(WHAT IS BEING ASKED): In the entries that follow, find each line with the word "Modell" and copy it.

[Opening DATA FOR PROCESSING section]

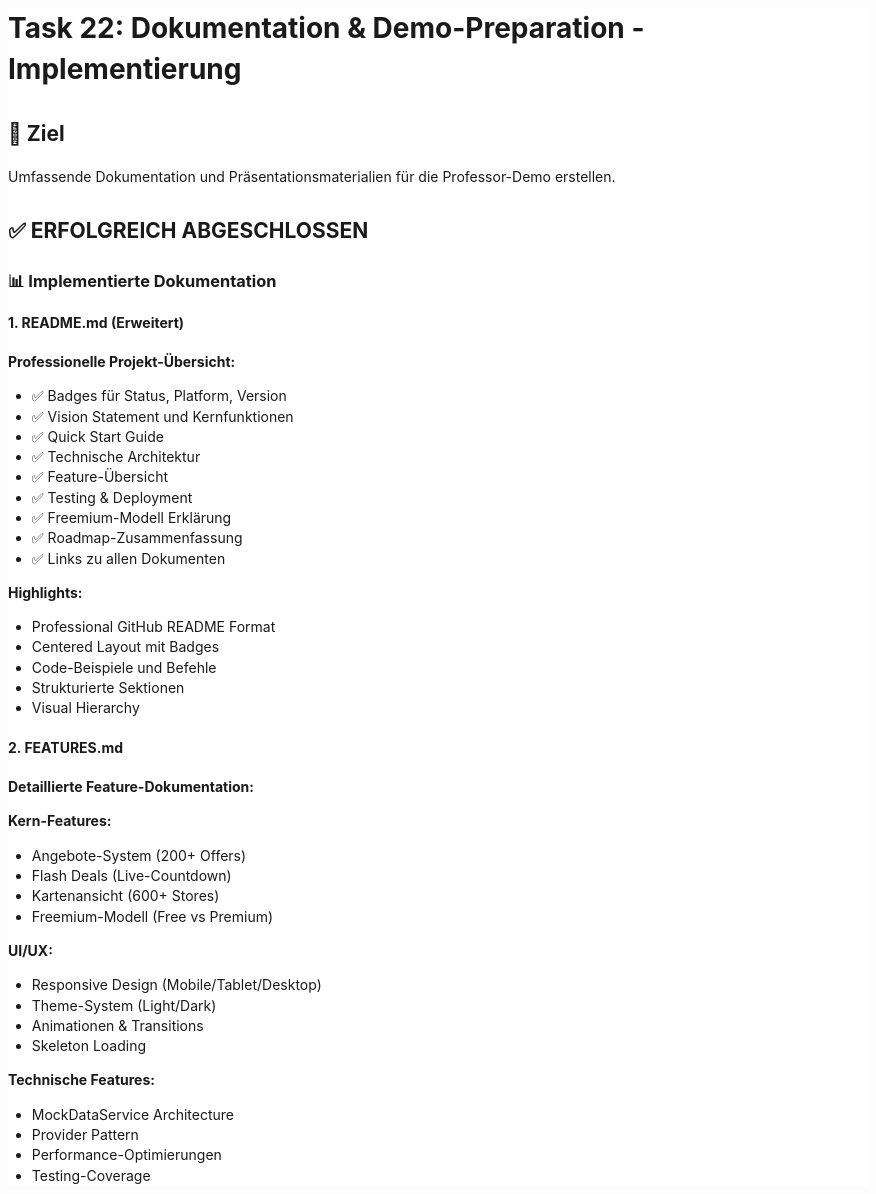 # Task 22: Dokumentation & Demo-Preparation - Implementierung

## 🎯 Ziel
Umfassende Dokumentation und Präsentationsmaterialien für die Professor-Demo erstellen.

## ✅ ERFOLGREICH ABGESCHLOSSEN

### 📊 Implementierte Dokumentation

#### **1. README.md (Erweitert)**
**Professionelle Projekt-Übersicht:**
- ✅ Badges für Status, Platform, Version
- ✅ Vision Statement und Kernfunktionen
- ✅ Quick Start Guide
- ✅ Technische Architektur
- ✅ Feature-Übersicht
- ✅ Testing & Deployment
- ✅ Freemium-Modell Erklärung
- ✅ Roadmap-Zusammenfassung
- ✅ Links zu allen Dokumenten

**Highlights:**
- Professional GitHub README Format
- Centered Layout mit Badges
- Code-Beispiele und Befehle
- Strukturierte Sektionen
- Visual Hierarchy

#### **2. FEATURES.md**
**Detaillierte Feature-Dokumentation:**

**Kern-Features:**
- Angebote-System (200+ Offers)
- Flash Deals (Live-Countdown)
- Kartenansicht (600+ Stores)
- Freemium-Modell (Free vs Premium)

**UI/UX:**
- Responsive Design (Mobile/Tablet/Desktop)
- Theme-System (Light/Dark)
- Animationen & Transitions
- Skeleton Loading

**Technische Features:**
- MockDataService Architecture
- Provider Pattern
- Performance-Optimierungen
- Testing-Coverage

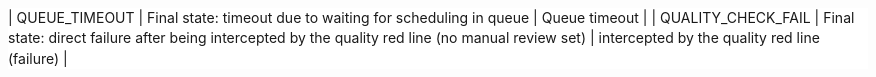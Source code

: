 | QUEUE\_TIMEOUT | Final state: timeout due to waiting for scheduling in queue | Queue timeout |
| QUALITY\_CHECK\_FAIL | Final state: direct failure after being intercepted by the quality red line (no manual review set) | intercepted by the quality red line (failure) |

[Closing DATA FOR PROCESSING section]

(ANSWER TO THE EXERCISE):
- ✅ Freemium-Modell Erklärung
- Freemium-Modell (Free vs Premium)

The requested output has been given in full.